The Home Office is planning to spend billions on asylum seekers as more than 100,000 will be handed houses, flats or bedsits whilst taxpayers are finding it difficult to get on the housing ladder.
Minister are being accused of taking taxpayers “for a ride” as thousands of Brits “have nowhere to live” but asylum seekers will be pushed to the top of the ladder for housing.
Currently there is 66,683 asylum seekers living in “dispersal accommodation” and 32,345 living a life of luxury in hotels at taxpayers’ expense.
According to an inquiry by the Home Affairs Select Committee has warned these numbers could rise to more than 100,000.
The government is planning to close migrant hotels by the next general election; however they will provide accommodation for asylum seekers and will engage in contracts with Serco, Mears and Clearspring Ready Homes (CRH).
Officials have said, “By increasing DA [dispersal accommodation] pricing and the volume caps, this should have given AASC providers greater buying power within the rental market, allowing them to increase capacity.
“However, in practice, DA pricing uplifts have not consistently supported the level of DA capacity growth anticipated.”
Reform UK’s Lee Anderson told the Daily Express: “Companies such as Serco, Mears, and CRH plan to relocate over 100,000 migrants to towns and villages across the country — fuelling crime rates, contributing to the destruction of British culture, and getting rich in the process.
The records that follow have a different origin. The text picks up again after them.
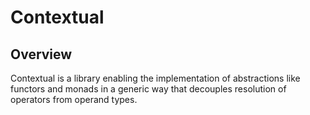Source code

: # Contextual

## Overview
Contextual is a library enabling the implementation of abstractions
like functors and monads in a generic way that decouples resolution of
operators from operand types.

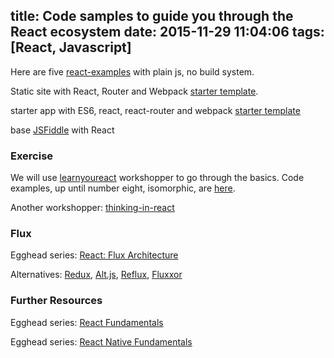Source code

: title: Code samples to guide you through the React ecosystem
date: 2015-11-29 11:04:06
tags: [React, Javascript]
---

Here are five [react-examples](https://github.com/cleechtech/react-examples) with plain js, no build system.

<!-- more -->

Static site with React, Router and Webpack [starter template](https://github.com/jxnblk/react-static-site-boilerplate).

starter app with ES6, react, react-router and webpack [starter template](https://github.com/cleechtech/react-static-starter)

base [JSFiddle](https://jsfiddle.net/reactjs/69z2wepo/) with React

### Exercise

We will use [learnyoureact](https://github.com/tako-black/learnyoureact) workshopper to go through the basics. Code examples, up until number eight, isomorphic, are [here](https://github.com/cleechtech/exercises/tree/master/learnyoureact).

Another workshopper: [thinking-in-react](https://github.com/asbjornenge/thinking-in-react)

### Flux

Egghead series: [React: Flux Architecture](https://egghead.io/series/react-flux-architecture)

Alternatives: [Redux](https://github.com/rackt/redux), [Alt.js](http://alt.js.org/guide/), [Reflux](https://github.com/reflux/refluxjs), [Fluxxor](https://github.com/BinaryMuse/fluxxor)

### Further Resources

Egghead series: [React Fundamentals]( https://egghead.io/series/react-fundamentals)

Egghead series: [React Native Fundamentals](https://egghead.io/series/react-native-fundamentals)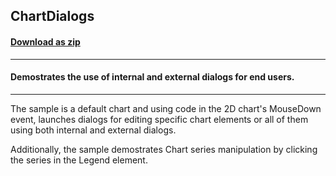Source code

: ## ChartDialogs
#### [Download as zip](https://grapecity.github.io/DownGit/#/home?url=https://github.com/GrapeCity/ComponentOne-WinForms-Samples/tree/master/NetFramework\Charts\CS\ChartDialogs)
____
#### Demostrates the use of internal and external dialogs for end users.
____
The sample is a default chart and using code in the 2D chart's MouseDown event, launches dialogs for editing specific chart elements or all of them using both internal and external dialogs.

Additionally, the sample demostrates Chart series manipulation by clicking the series in the Legend element.
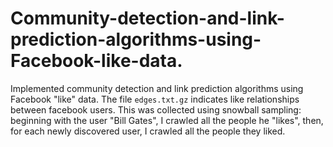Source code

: # Community-detection-and-link-prediction-algorithms-using-Facebook-like-data.
Implemented community detection and link prediction algorithms using Facebook "like" data. The file `edges.txt.gz` indicates like relationships between facebook users. This was collected using snowball sampling: beginning with the user "Bill Gates", I crawled all the people he "likes", then, for each newly discovered user, I crawled all the people they liked.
Decent Britons work hard every day—paying high taxes, supporting their families, and contributing to society.
“They should not have to worry about groups of unidentified, fighting-age males roaming the streets in their communities. Only Reform will put a stop to this lunacy.”
Shadow Home Secretary Chris Philp said, “These figures reveal that the Government doesn’t believe its own claims to smash the gangs.
“They are budgeting for over 100,000 people – mainly illegal immigrants – to be accommodated in flats and homes that young people here can only dream of.
“The spending review showed that even in 2029 the Government plans to spend £2.5 billion a year housing illegal immigrants.
“They are taking British taxpayers for a ride by splashing billions of our hard-earned money on putting up illegal immigrants, when hard-working British young people have nowhere to live.
“This madness has to end. Every illegal immigrant who arrives here must be immediately removed.”
Robert Bates, Research Director at the Centre for Migration Control, said: “Politicians of both parties have allowed the asylum system to descend into chaos.
“A 50% increase in the volume of dispersal accommodation places required is testament to the anarchy we have seen at our borders in recent years.
“The Home Office is clearly working on the assumption that it will need to procure tens of thousands of new rooms to match the growing number of illegal migrants entering our country but are hiding the true scale of these plans from the British public.
“These figures show that many more communities will be blighted by the imposition of undocumented males into their neighbourhood, that those looking to enter the rental market are now competing with a government prepared to pay over the odds for housing, and that large corporations are continuing to profit from the misery that our asylum system is imposing on the country.”
A Home Office spokesperson said: “According to previously-published data, the number of asylum-seekers in supported accommodation across the UK reached a peak of just below 125,000 in Autumn 2023, when there were 400 hotels in use at a cost of almost £9 million a day.
“By the time the current government came to office, asylum decision-making had collapsed, and thousands of people were stuck in limbo in asylum accommodation with no prospect of their cases being processed.
“That was the situation the current government inherited, but it has taken immediate action to fix it – increasing asylum decision-making by 52% and removing 30,000 people with no right to be here.
“Our objective now is to build on that progress, by clearing the asylum backlog, removing more failed asylum-seekers from the UK, ending the use of expensive asylum hotels, and reducing the total number of people in need of asylum support.”